→ **TASK STATEMENT**
Pictures do not belong in the output. Reproduce exactly the lines from the start of the records through the line with "for the player.".

→ **DATA FOR THIS EXERCISE**
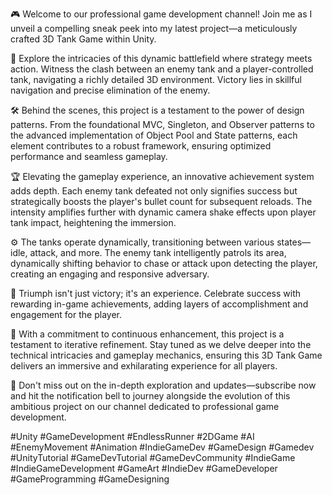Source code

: 🎮 Welcome to our professional game development channel! Join me as I unveil a compelling sneak peek into my latest project—a meticulously crafted 3D Tank Game within Unity.

🚀 Explore the intricacies of this dynamic battlefield where strategy meets action. Witness the clash between an enemy tank and a player-controlled tank, navigating a richly detailed 3D environment. Victory lies in skillful navigation and precise elimination of the enemy.

🛠️ Behind the scenes, this project is a testament to the power of design patterns. From the foundational MVC, Singleton, and Observer patterns to the advanced implementation of Object Pool and State patterns, each element contributes to a robust framework, ensuring optimized performance and seamless gameplay.

🏆 Elevating the gameplay experience, an innovative achievement system adds depth. Each enemy tank defeated not only signifies success but strategically boosts the player's bullet count for subsequent reloads. The intensity amplifies further with dynamic camera shake effects upon player tank impact, heightening the immersion.

⚙️ The tanks operate dynamically, transitioning between various states—idle, attack, and more. The enemy tank intelligently patrols its area, dynamically shifting behavior to chase or attack upon detecting the player, creating an engaging and responsive adversary.

🎉 Triumph isn't just victory; it's an experience. Celebrate success with rewarding in-game achievements, adding layers of accomplishment and engagement for the player.

🌟 With a commitment to continuous enhancement, this project is a testament to iterative refinement. Stay tuned as we delve deeper into the technical intricacies and gameplay mechanics, ensuring this 3D Tank Game delivers an immersive and exhilarating experience for all players.

🔗 Don't miss out on the in-depth exploration and updates—subscribe now and hit the notification bell to journey alongside the evolution of this ambitious project on our channel dedicated to professional game development.

#Unity #GameDevelopment #EndlessRunner #2DGame #AI #EnemyMovement #Animation #IndieGameDev #GameDesign #Gamedev #UnityTutorial #GameDevTutorial #GameDevCommunity #IndieGame #IndieGameDevelopment #GameArt #IndieDev #GameDeveloper #GameProgramming #GameDesigning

→ **REPLY**
Source code

: 🎮 Welcome to our professional game development channel! Join me as I unveil a compelling sneak peek into my latest project—a meticulously crafted 3D Tank Game within Unity.

🚀 Explore the intricacies of this dynamic battlefield where strategy meets action. Witness the clash between an enemy tank and a player-controlled tank, navigating a richly detailed 3D environment. Victory lies in skillful navigation and precise elimination of the enemy.

🛠️ Behind the scenes, this project is a testament to the power of design patterns. From the foundational MVC, Singleton, and Observer patterns to the advanced implementation of Object Pool and State patterns, each element contributes to a robust framework, ensuring optimized performance and seamless gameplay.

🏆 Elevating the gameplay experience, an innovative achievement system adds depth. Each enemy tank defeated not only signifies success but strategically boosts the player's bullet count for subsequent reloads. The intensity amplifies further with dynamic camera shake effects upon player tank impact, heightening the immersion.

⚙️ The tanks operate dynamically, transitioning between various states—idle, attack, and more. The enemy tank intelligently patrols its area, dynamically shifting behavior to chase or attack upon detecting the player, creating an engaging and responsive adversary.

🎉 Triumph isn't just victory; it's an experience. Celebrate success with rewarding in-game achievements, adding layers of accomplishment and engagement for the player.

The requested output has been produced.